Real-Time Management of Multimodal Streaming Data for Monitoring of Epileptic Patients.

作者信息

Triantafyllopoulos Dimitrios, Korvesis Panagiotis, Mporas Iosif, Megalooikonomou Vasileios

机构信息

Multidimensional Data Analysis and Knowledge Management Laboratory, Department of Computer Engineering and Informatics, University of Patras, 26500, Rion-Patras, Greece.

出版信息

J Med Syst. 2016 Mar;40(3):45. doi: 10.1007/s10916-015-0403-3. Epub 2015 Dec 7.

Abstract

New generation of healthcare is represented by wearable health monitoring systems, which provide real-time monitoring of patient's physiological parameters.
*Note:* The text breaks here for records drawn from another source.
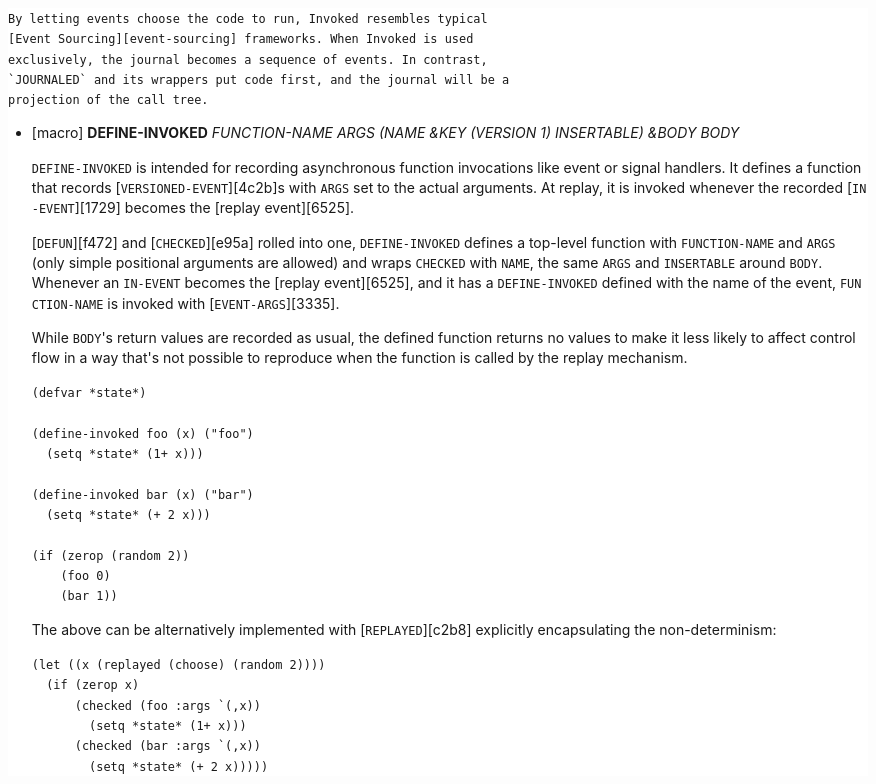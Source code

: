     By letting events choose the code to run, Invoked resembles typical
    [Event Sourcing][event-sourcing] frameworks. When Invoked is used
    exclusively, the journal becomes a sequence of events. In contrast,
    `JOURNALED` and its wrappers put code first, and the journal will be a
    projection of the call tree.

<a id="x-28JOURNAL-3ADEFINE-INVOKED-20MGL-PAX-3AMACRO-29"></a>

- [macro] **DEFINE-INVOKED** *FUNCTION-NAME ARGS (NAME &KEY (VERSION 1) INSERTABLE) &BODY BODY*

    `DEFINE-INVOKED` is intended for recording asynchronous function
    invocations like event or signal handlers. It defines a function
    that records [`VERSIONED-EVENT`][4c2b]s with `ARGS` set to the actual arguments.
    At replay, it is invoked whenever the recorded [`IN-EVENT`][1729] becomes the
    [replay event][6525].
    
    [`DEFUN`][f472] and [`CHECKED`][e95a] rolled into one, `DEFINE-INVOKED` defines a
    top-level function with `FUNCTION-NAME` and `ARGS` (only simple
    positional arguments are allowed) and wraps `CHECKED` with `NAME`, the
    same `ARGS` and `INSERTABLE` around `BODY`. Whenever an `IN-EVENT` becomes
    the [replay event][6525], and it has a `DEFINE-INVOKED` defined with the name
    of the event, `FUNCTION-NAME` is invoked with [`EVENT-ARGS`][3335].
    
    While `BODY`'s return values are recorded as usual, the defined
    function returns no values to make it less likely to affect control
    flow in a way that's not possible to reproduce when the function is
    called by the replay mechanism.
    
    ```
    (defvar *state*)
    
    (define-invoked foo (x) ("foo")
      (setq *state* (1+ x)))
    
    (define-invoked bar (x) ("bar")
      (setq *state* (+ 2 x)))
    
    (if (zerop (random 2))
        (foo 0)
        (bar 1))
    ```
    
    The above can be alternatively implemented with [`REPLAYED`][c2b8] explicitly
    encapsulating the non-determinism:
    
    ```
    (let ((x (replayed (choose) (random 2))))
      (if (zerop x)
          (checked (foo :args `(,x))
            (setq *state* (1+ x)))
          (checked (bar :args `(,x))
            (setq *state* (+ 2 x)))))
    ```


<a id="x-28JOURNAL-3AFLET-INVOKED-20MGL-PAX-3AMACRO-29"></a>


[mock-object]: https://en.wikipedia.org/wiki/Mock_object
[journaling-fs]: https://en.wikipedia.org/wiki/Journaling_file_system
[event-sourcing]: https://martinfowler.com/eaaDev/EventSourcing.html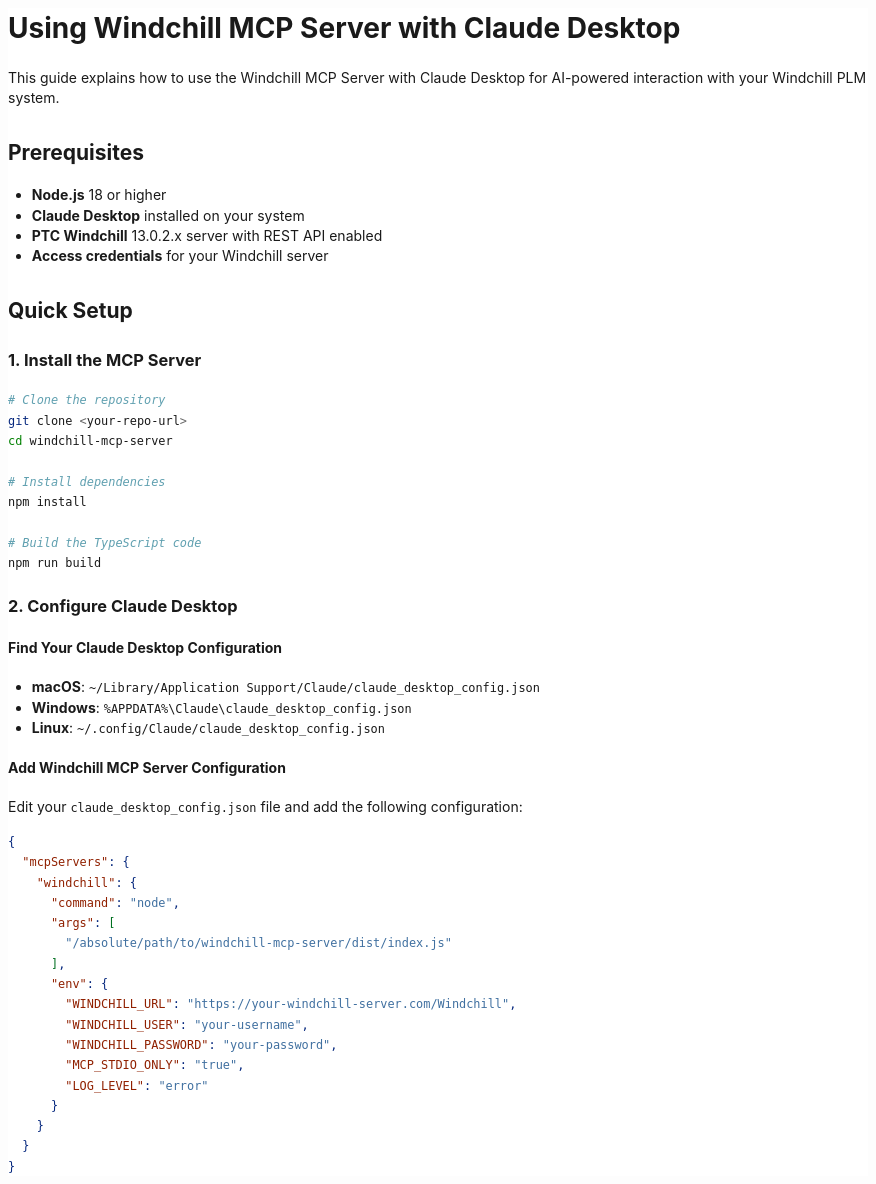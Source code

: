 # Using Windchill MCP Server with Claude Desktop

This guide explains how to use the Windchill MCP Server with Claude Desktop for AI-powered interaction with your Windchill PLM system.

## Prerequisites

- **Node.js** 18 or higher
- **Claude Desktop** installed on your system
- **PTC Windchill** 13.0.2.x server with REST API enabled
- **Access credentials** for your Windchill server

## Quick Setup

### 1. Install the MCP Server

```bash
# Clone the repository
git clone <your-repo-url>
cd windchill-mcp-server

# Install dependencies
npm install

# Build the TypeScript code
npm run build
```

### 2. Configure Claude Desktop

#### Find Your Claude Desktop Configuration

- **macOS**: `~/Library/Application Support/Claude/claude_desktop_config.json`
- **Windows**: `%APPDATA%\Claude\claude_desktop_config.json`
- **Linux**: `~/.config/Claude/claude_desktop_config.json`

#### Add Windchill MCP Server Configuration

Edit your `claude_desktop_config.json` file and add the following configuration:

```json
{
  "mcpServers": {
    "windchill": {
      "command": "node",
      "args": [
        "/absolute/path/to/windchill-mcp-server/dist/index.js"
      ],
      "env": {
        "WINDCHILL_URL": "https://your-windchill-server.com/Windchill",
        "WINDCHILL_USER": "your-username",
        "WINDCHILL_PASSWORD": "your-password",
        "MCP_STDIO_ONLY": "true",
        "LOG_LEVEL": "error"
      }
    }
  }
}
```
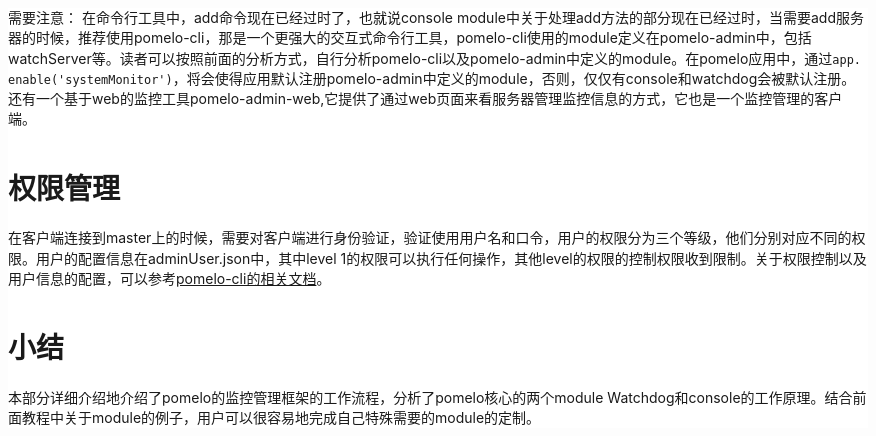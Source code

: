 需要注意： 在命令行工具中，add命令现在已经过时了，也就说console module中关于处理add方法的部分现在已经过时，当需要add服务器的时候，推荐使用pomelo-cli，那是一个更强大的交互式命令行工具，pomelo-cli使用的module定义在pomelo-admin中，包括watchServer等。读者可以按照前面的分析方式，自行分析pomelo-cli以及pomelo-admin中定义的module。在pomelo应用中，通过`app.enable('systemMonitor')`，将会使得应用默认注册pomelo-admin中定义的module，否则，仅仅有console和watchdog会被默认注册。还有一个基于web的监控工具pomelo-admin-web,它提供了通过web页面来看服务器管理监控信息的方式，它也是一个监控管理的客户端。

权限管理
==============

在客户端连接到master上的时候，需要对客户端进行身份验证，验证使用用户名和口令，用户的权限分为三个等级，他们分别对应不同的权限。用户的配置信息在adminUser.json中，其中level 1的权限可以执行任何操作，其他level的权限的控制权限收到限制。关于权限控制以及用户信息的配置，可以参考[pomelo-cli的相关文档](pomelo-cli使用)。

小结
========

本部分详细介绍地介绍了pomelo的监控管理框架的工作流程，分析了pomelo核心的两个module Watchdog和console的工作原理。结合前面教程中关于module的例子，用户可以很容易地完成自己特殊需要的module的定制。

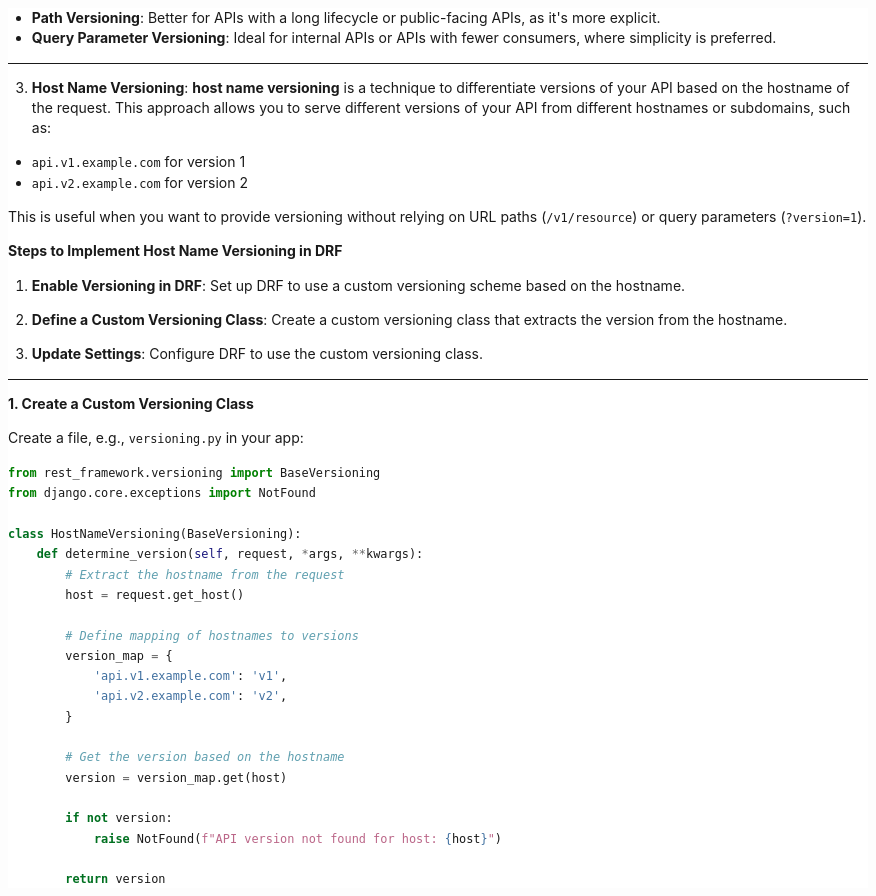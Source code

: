 - **Path Versioning**: Better for APIs with a long lifecycle or public-facing APIs, as it's more explicit.
- **Query Parameter Versioning**: Ideal for internal APIs or APIs with fewer consumers, where simplicity is preferred.

---

3. **Host Name Versioning**:
   **host name versioning** is a technique to differentiate versions of your API based on the hostname of the request. This approach allows you to serve different versions of your API from different hostnames or subdomains, such as:

- `api.v1.example.com` for version 1
- `api.v2.example.com` for version 2

This is useful when you want to provide versioning without relying on URL paths (`/v1/resource`) or query parameters (`?version=1`).

**Steps to Implement Host Name Versioning in DRF**

1. **Enable Versioning in DRF**:
   Set up DRF to use a custom versioning scheme based on the hostname.

2. **Define a Custom Versioning Class**:
   Create a custom versioning class that extracts the version from the hostname.

3. **Update Settings**:
   Configure DRF to use the custom versioning class.

---

**1. Create a Custom Versioning Class**

Create a file, e.g., `versioning.py` in your app:

```python
from rest_framework.versioning import BaseVersioning
from django.core.exceptions import NotFound

class HostNameVersioning(BaseVersioning):
    def determine_version(self, request, *args, **kwargs):
        # Extract the hostname from the request
        host = request.get_host()

        # Define mapping of hostnames to versions
        version_map = {
            'api.v1.example.com': 'v1',
            'api.v2.example.com': 'v2',
        }

        # Get the version based on the hostname
        version = version_map.get(host)

        if not version:
            raise NotFound(f"API version not found for host: {host}")

        return version
```
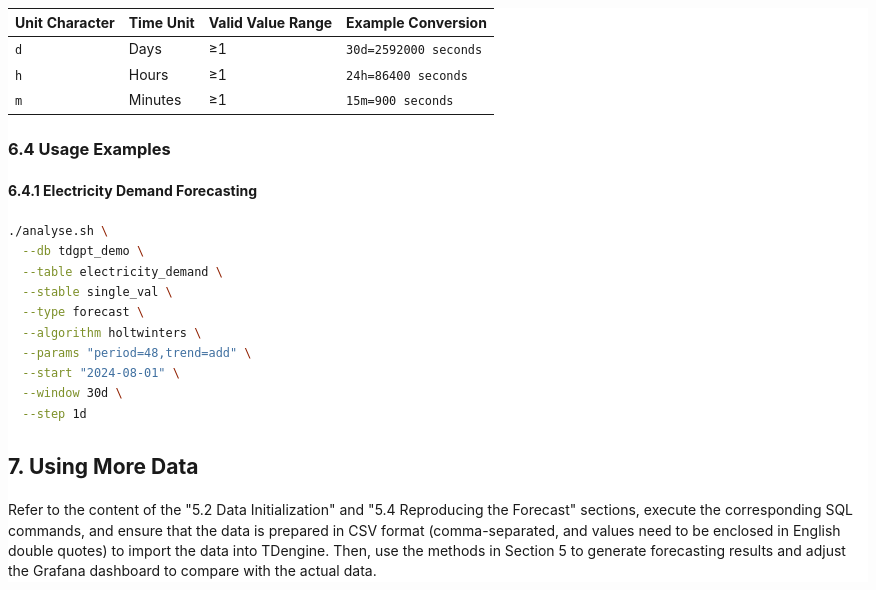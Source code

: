 | Unit Character | Time Unit | Valid Value Range | Example Conversion |
|----------------|-----------|-------------------|---------------------|
| `d` | Days | ≥1 | `30d=2592000 seconds` |
| `h` | Hours | ≥1 | `24h=86400 seconds` |
| `m` | Minutes | ≥1 | `15m=900 seconds` |

### 6.4 Usage Examples

#### 6.4.1 Electricity Demand Forecasting

```bash
./analyse.sh \
  --db tdgpt_demo \
  --table electricity_demand \
  --stable single_val \
  --type forecast \
  --algorithm holtwinters \
  --params "period=48,trend=add" \
  --start "2024-08-01" \
  --window 30d \
  --step 1d
```

## 7. Using More Data

Refer to the content of the "5.2 Data Initialization" and "5.4 Reproducing the Forecast" sections, execute the corresponding SQL commands, and ensure that the data is prepared in CSV format (comma-separated, and values need to be enclosed in English double quotes) to import the data into TDengine. Then, use the methods in Section 5 to generate forecasting results and adjust the Grafana dashboard to compare with the actual data.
It is expected that continuous ambulatory monitoring of vital signals will improve treatment of patients and enable proactive personal health management. In this paper, we present the implementation of a multimodal real-time system for epilepsy management. The proposed methodology is based on a data streaming architecture and efficient management of a big flow of physiological parameters. The performance of this architecture is examined for varying spatial resolution of the recorded data.

摘要

新一代医疗保健以可穿戴健康监测系统为代表,该系统可对患者的生理参数进行实时监测。预计对生命信号进行连续动态监测将改善患者的治疗效果,并实现主动的个人健康管理。在本文中,我们展示了一种用于癫痫管理的多模态实时系统的实现。所提出的方法基于一种数据流架构以及对大量生理参数的高效管理。针对所记录数据的不同空间分辨率,对该架构的性能进行了检验。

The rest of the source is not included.